Assistant Attorney General Jeffrey Clark speaks during a news conference at the Justice Department … [+] in Washington, September 14, 2020.
POOL/AFP via Getty Images

In a letter Wednesday, the House committee asked Clark to turn over documents tied to his post-election conduct and appear for testimony by the end of this month.

Citing a Senate Judiciary investigation, the January 6 panel said Clark — who led the DOJ’s civil division — was “involved in efforts to interrupt the peaceful transfer of power.”

Forbes has reached out to Clark for comment.

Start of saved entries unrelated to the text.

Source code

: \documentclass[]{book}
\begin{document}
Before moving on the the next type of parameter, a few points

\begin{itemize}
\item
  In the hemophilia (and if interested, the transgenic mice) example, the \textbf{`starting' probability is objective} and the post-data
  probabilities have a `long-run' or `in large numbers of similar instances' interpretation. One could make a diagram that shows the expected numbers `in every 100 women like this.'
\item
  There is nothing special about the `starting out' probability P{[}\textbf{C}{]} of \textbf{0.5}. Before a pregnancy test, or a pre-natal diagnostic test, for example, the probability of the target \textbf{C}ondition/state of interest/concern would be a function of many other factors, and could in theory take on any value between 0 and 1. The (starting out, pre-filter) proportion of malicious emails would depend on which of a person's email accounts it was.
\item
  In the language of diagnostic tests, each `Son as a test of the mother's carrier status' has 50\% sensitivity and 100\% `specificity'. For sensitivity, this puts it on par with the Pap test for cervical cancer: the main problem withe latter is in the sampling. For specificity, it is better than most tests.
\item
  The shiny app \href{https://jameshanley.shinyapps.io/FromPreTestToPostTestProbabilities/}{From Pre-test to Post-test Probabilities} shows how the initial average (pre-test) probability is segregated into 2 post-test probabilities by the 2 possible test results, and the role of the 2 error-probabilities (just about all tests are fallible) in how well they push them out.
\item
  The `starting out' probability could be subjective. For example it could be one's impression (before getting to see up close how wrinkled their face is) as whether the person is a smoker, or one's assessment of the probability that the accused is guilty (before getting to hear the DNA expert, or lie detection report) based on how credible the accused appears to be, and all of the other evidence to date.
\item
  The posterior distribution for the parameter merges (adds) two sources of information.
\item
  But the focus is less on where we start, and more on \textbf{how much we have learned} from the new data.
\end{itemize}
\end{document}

Clark’s election-related efforts came amid months of evidence-free allegations from Trump that his 2020 loss was driven by widespread vote-rigging, a dubious theory Trump cited in his unsuccessful gambit to overturn election results. In late December, Clark suggested the DOJ send a letter encouraging officials in Georgia — which President Joe Biden narrowly won — to take “whatever action is necessary” in light of supposed vote irregularities, according to the Senate Judiciary report. He also purportedly encouraged then-acting Attorney General Jeffrey Rosen to hold a press conference claiming the DOJ was probing voter fraud. At one point, Clark suggested to Rosen that Trump had offered to install him as attorney general, according to Senate investigators and a New York Times report.

The House committee — composed of seven Democrats and two Republicans — has cast a wide net. It’s seeking information about pro-Trump rallies organized ahead of the January 6 riot, and it sent subpoenas last month to Trump’s former Chief of Staff Mark Meadows, White House staffer Dan Scavino, ex-Pentagon Chief of Staff Kash Patel and Trump 2016 campaign official Steve Bannon. Investigators also requested a trove of Trump-era White House documents, including communications on January 6 and details about voter fraud allegations.

Bannon said last week he will not comply with the House committee’s subpoena. He claimed his participation in the probe would violate a doctrine known as “executive privilege,” which allows the president to keep certain communications secret. The committee said it will “swiftly consider” referring anybody who violates a subpoena to the DOJ, which could weigh criminal contempt of Congress charges.